In my mind, especially after seeing how automation massively helped one of the largest global networks (Cloudflare - my current employer), I simply cannot conceive that a network can possibly run reliably without a form of automation. However, there still are plenty of examples of networks running (often with major outages) without any automation at all, yet reluctant to start adopting automation methodologies.
I have debated the subject at many conferences and meet-ups, and I heard a variety of weak arguments against automation, or a form of anxiety caused by false assumptions.
In today’s post I would like to share my views on some the most frequent myths I’ve heard, and hopefully bust them.
What is automation actually?
One of the laws of thought states that, in order to ensure that we’re speaking the same language is to define the terms. I have searched for several definitions for automation, and here’s what I found:
- “The technique, method, or system of operating or controlling a process by highly automatic means, as by electronic devices, reducing human intervention to a minimum.”
- “The technique of making an apparatus, a process, or a system operate automatically.”, where automatically means “Having a self-acting or self-regulating mechanism”.
On the other hand instead, automation is often (mis)understood as just configuration management. Needless to say that configuration management is indeed a major factor, but definitely not the end goal. The most important is what’s the most painful to you and the one that’s most boring for the engineers in your team.
In simpler words: consider to automate whatever is the most painful to you, or causing the most issues to your organisation. Start automating what you hate doing the most. These are easy wins that will bring excitement in your team seeing that automation actually works, and equally creates more time for you to automate more. The goal is, of course, to automate everything possible, but it’s always good to see early results.
What does “everything possible” mean? We now have so many tools that provide you enough information about what happens in your network (either developed or extended internally, e.g., napalm-logs, Prometheus metrics, etc., or commercial products, e.g., ThousandEyes, etc.), so the question is: what do you do with all this data? “Watch a display and when an event occurs you execute manually a command to apply a configuration change”, is not the right answer - not only that it conflicts with the definitions I shared above, but this process also would rely on you to see the event at the right time and act on it before your customers are impacted; sometimes, this might be too late. (Surely, assuming the configuration change you deploy manually is correct and it won’t impact even more negatively your network). In my opinion, one should aim for a self-healing system that when it detects an event also applies the necessary changes.

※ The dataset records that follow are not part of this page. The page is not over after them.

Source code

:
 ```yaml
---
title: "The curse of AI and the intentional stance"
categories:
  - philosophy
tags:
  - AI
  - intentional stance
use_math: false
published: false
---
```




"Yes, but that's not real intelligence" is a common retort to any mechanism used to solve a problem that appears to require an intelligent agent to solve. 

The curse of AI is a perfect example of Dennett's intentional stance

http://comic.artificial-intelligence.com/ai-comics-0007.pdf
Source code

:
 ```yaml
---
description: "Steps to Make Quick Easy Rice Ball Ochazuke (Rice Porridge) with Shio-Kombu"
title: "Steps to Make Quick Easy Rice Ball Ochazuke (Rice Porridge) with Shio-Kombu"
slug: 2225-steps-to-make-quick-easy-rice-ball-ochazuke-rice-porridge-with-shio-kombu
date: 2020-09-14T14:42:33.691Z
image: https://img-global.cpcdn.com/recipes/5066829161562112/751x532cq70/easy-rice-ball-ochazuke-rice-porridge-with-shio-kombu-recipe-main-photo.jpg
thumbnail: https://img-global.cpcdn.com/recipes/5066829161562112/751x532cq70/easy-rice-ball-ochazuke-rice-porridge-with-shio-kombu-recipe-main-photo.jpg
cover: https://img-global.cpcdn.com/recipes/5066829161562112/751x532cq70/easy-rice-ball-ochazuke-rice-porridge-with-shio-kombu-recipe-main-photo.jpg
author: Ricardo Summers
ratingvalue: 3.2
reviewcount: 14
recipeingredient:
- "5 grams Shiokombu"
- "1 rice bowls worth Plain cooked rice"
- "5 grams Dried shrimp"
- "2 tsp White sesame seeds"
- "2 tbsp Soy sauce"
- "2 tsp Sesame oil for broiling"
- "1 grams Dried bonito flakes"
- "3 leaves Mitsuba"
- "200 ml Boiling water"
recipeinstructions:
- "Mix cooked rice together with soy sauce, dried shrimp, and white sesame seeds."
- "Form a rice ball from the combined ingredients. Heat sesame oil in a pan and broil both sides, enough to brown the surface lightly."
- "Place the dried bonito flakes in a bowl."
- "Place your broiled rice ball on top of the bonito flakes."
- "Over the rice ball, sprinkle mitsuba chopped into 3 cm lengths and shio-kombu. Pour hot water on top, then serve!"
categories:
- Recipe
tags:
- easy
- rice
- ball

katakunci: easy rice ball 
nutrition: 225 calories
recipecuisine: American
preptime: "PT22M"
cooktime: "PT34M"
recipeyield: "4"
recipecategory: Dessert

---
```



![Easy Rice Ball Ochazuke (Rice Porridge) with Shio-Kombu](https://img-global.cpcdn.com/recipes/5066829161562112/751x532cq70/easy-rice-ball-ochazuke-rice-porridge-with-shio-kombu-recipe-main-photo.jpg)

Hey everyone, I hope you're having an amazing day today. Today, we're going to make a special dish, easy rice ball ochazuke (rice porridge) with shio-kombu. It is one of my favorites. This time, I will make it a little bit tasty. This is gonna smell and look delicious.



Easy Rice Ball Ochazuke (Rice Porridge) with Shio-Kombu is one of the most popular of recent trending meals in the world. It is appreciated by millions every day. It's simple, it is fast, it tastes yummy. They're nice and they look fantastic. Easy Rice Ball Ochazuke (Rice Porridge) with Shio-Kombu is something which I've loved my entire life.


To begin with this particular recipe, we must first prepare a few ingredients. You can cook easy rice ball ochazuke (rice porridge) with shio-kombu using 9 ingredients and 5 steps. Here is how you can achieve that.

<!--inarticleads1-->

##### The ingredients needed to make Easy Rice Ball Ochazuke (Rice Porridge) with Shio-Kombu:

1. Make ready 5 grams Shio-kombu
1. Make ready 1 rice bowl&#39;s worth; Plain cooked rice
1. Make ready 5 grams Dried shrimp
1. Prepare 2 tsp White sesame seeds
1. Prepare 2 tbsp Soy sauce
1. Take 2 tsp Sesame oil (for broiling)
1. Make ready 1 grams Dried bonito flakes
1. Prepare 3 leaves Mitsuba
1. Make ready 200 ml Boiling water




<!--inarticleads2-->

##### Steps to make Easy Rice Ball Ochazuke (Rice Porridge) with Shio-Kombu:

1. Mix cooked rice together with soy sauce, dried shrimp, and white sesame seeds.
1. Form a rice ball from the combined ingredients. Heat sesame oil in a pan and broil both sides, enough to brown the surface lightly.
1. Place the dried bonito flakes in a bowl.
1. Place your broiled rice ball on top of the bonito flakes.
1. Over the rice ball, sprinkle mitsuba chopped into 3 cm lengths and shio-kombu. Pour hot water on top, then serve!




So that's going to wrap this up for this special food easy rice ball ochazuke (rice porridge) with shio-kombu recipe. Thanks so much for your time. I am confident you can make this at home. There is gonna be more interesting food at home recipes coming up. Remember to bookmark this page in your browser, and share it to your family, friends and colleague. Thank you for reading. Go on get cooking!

But there’s more to it than auto-remediation: what about the boring notifications you need to write manually (i.e., in case of BGP session flapping, interface flapping, massive packet loss caused by your transit providers, etc.). Additionally, the system won’t always be capable to fix the issue by itself: in this case, it can create the notifications for humans to investigate the issues further, for example by raising a ticket.
At RIPE 77 I had a talk that might help you see what I mean: Three years of automating large scale networks using Salt presents some good examples (the list can be nearly infinite) of network automation beyond configuration management triggered by running a command manually, i.e., automatic BGP prefix limit update when the neighbours breach the existing limits, automatic Jira tickets raised when the BGP password is incorrect, automatic emails sent to transit providers on high service degradation due to packet loss, etc. You can similarly implement and automate all of these, and many, many others for more reliable, stable, and self-resilient networks.
This is what network automation is all about.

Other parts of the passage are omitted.